WHAT THIS TASK INVOLVES: Pictures are to be left out, and only the lines below starting at the one with "# TheBackend-CMS" and ending at the one with "and API documentation." are to be reproduced, each exactly, both ends included.

EXTRACTED ENTRIES:

───

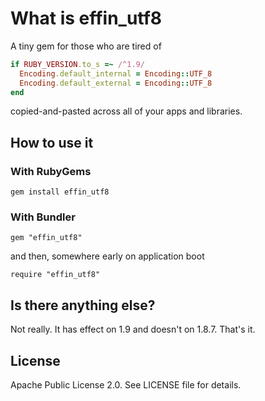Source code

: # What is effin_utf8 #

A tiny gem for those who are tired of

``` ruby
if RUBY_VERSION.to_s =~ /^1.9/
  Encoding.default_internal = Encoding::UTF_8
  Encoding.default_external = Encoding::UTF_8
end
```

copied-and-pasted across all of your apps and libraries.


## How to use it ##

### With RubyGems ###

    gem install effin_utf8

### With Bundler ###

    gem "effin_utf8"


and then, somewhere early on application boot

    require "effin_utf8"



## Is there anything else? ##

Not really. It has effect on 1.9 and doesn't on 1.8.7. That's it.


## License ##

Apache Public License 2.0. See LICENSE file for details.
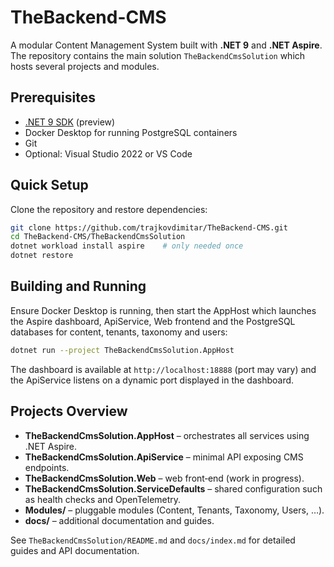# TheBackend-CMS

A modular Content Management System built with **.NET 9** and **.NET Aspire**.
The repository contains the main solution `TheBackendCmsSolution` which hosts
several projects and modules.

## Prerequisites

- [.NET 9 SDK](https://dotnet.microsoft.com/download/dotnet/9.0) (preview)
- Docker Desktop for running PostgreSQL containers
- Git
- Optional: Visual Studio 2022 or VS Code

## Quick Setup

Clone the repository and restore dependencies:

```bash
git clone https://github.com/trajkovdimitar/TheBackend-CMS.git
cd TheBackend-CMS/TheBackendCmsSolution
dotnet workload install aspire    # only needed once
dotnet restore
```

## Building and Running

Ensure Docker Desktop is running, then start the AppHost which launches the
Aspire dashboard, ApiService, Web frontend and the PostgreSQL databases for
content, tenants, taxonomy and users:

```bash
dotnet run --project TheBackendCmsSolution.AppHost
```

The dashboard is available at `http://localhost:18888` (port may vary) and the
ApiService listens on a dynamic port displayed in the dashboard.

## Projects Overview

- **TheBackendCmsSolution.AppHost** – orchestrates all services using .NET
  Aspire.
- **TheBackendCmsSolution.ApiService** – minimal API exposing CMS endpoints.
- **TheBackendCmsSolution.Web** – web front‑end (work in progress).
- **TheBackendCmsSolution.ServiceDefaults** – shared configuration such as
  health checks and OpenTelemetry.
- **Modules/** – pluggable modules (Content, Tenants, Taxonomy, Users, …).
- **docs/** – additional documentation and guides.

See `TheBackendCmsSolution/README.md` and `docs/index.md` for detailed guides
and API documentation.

───

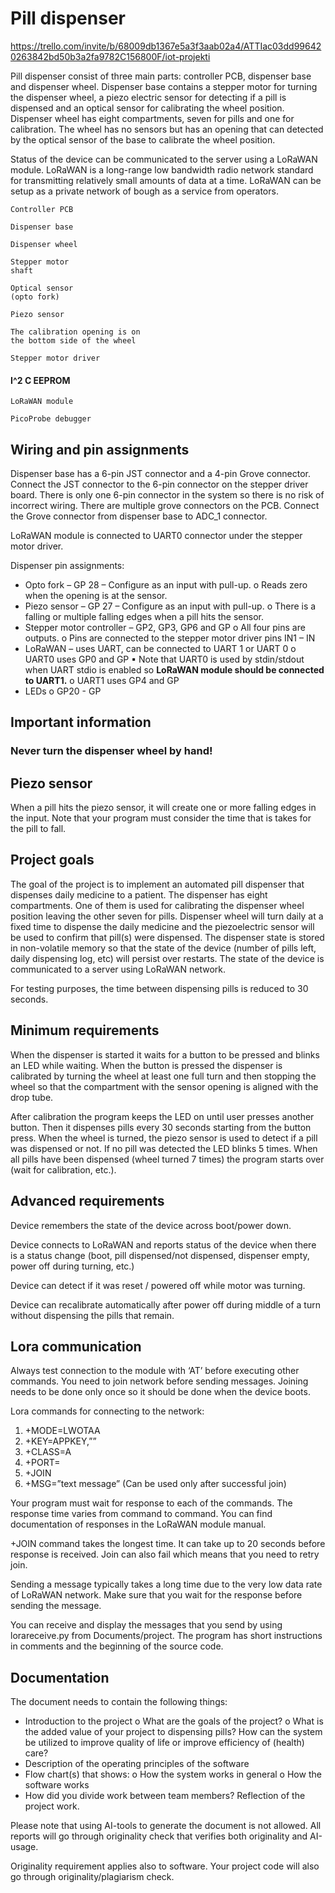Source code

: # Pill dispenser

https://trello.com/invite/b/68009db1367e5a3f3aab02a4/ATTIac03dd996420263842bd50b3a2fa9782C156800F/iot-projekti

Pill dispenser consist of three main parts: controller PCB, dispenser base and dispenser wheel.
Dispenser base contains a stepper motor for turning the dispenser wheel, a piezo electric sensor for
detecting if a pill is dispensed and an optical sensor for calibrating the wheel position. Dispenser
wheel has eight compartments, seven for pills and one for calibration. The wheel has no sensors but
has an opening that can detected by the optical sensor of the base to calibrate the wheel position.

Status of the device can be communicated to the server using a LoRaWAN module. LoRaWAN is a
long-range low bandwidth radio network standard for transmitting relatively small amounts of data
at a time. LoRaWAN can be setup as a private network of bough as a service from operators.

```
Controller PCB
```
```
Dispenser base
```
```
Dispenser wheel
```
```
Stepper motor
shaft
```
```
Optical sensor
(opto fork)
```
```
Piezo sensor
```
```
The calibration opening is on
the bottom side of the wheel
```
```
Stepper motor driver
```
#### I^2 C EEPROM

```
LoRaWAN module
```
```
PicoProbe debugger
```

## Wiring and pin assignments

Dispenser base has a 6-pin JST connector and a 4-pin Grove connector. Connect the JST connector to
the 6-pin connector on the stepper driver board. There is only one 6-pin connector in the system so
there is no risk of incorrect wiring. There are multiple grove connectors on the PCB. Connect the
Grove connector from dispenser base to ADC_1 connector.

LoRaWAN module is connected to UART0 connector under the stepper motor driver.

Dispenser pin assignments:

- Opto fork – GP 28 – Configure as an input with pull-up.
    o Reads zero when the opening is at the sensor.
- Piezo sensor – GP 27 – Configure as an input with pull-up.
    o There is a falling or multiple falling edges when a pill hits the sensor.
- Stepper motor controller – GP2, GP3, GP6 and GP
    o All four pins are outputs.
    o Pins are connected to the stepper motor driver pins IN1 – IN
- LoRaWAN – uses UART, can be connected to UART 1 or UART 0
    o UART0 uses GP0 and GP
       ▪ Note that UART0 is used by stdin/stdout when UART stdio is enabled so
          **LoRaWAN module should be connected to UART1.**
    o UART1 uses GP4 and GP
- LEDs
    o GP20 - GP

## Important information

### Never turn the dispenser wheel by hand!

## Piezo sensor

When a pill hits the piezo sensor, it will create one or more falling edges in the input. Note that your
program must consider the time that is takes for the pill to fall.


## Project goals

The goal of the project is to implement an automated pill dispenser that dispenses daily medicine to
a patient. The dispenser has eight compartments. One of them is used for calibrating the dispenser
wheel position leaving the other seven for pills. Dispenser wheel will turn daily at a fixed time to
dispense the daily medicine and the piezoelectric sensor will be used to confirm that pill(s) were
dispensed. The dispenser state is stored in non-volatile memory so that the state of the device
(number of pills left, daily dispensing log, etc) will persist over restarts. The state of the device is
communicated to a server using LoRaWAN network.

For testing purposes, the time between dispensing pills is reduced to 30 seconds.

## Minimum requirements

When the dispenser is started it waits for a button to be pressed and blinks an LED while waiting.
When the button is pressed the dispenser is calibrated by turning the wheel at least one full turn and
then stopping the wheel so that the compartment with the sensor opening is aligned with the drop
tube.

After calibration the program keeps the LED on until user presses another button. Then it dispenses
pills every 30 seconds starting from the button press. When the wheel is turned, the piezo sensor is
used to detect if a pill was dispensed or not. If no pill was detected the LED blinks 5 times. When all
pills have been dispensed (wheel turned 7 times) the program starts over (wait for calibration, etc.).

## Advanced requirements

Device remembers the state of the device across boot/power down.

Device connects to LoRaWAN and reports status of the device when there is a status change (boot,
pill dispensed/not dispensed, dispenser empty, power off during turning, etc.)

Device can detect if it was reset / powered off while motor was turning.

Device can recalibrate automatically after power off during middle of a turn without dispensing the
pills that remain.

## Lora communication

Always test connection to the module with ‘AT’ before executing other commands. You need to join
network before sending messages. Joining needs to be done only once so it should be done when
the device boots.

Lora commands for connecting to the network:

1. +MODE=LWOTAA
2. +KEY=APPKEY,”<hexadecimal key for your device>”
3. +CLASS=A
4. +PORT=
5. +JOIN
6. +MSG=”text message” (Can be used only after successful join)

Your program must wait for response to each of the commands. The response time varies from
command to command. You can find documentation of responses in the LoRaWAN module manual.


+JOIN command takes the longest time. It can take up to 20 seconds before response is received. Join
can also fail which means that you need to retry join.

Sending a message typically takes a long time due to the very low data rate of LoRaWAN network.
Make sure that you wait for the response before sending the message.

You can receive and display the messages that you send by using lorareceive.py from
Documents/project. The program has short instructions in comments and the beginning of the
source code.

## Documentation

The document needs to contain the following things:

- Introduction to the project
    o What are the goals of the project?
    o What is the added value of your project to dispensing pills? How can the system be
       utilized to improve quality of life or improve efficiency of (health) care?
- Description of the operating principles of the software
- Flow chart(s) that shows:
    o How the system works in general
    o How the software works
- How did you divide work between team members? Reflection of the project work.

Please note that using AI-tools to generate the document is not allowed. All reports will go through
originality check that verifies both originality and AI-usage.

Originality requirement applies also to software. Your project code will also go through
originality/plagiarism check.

───

ANSWER FOR THE TASK:
# TheBackend-CMS

A modular Content Management System built with **.NET 9** and **.NET Aspire**.
The repository contains the main solution `TheBackendCmsSolution` which hosts
several projects and modules.

## Prerequisites

- [.NET 9 SDK](https://dotnet.microsoft.com/download/dotnet/9.0) (preview)
- Docker Desktop for running PostgreSQL containers
- Git
- Optional: Visual Studio 2022 or VS Code

## Quick Setup

Clone the repository and restore dependencies:

```bash
git clone https://github.com/trajkovdimitar/TheBackend-CMS.git
cd TheBackend-CMS/TheBackendCmsSolution
dotnet workload install aspire    # only needed once
dotnet restore
```

## Building and Running

Ensure Docker Desktop is running, then start the AppHost which launches the
Aspire dashboard, ApiService, Web frontend and the PostgreSQL databases for
content, tenants, taxonomy and users:

```bash
dotnet run --project TheBackendCmsSolution.AppHost
```

The dashboard is available at `http://localhost:18888` (port may vary) and the
ApiService listens on a dynamic port displayed in the dashboard.

## Projects Overview

- **TheBackendCmsSolution.AppHost** – orchestrates all services using .NET
  Aspire.
- **TheBackendCmsSolution.ApiService** – minimal API exposing CMS endpoints.
- **TheBackendCmsSolution.Web** – web front‑end (work in progress).
- **TheBackendCmsSolution.ServiceDefaults** – shared configuration such as
  health checks and OpenTelemetry.
- **Modules/** – pluggable modules (Content, Tenants, Taxonomy, Users, …).
- **docs/** – additional documentation and guides.

See `TheBackendCmsSolution/README.md` and `docs/index.md` for detailed guides
and API documentation.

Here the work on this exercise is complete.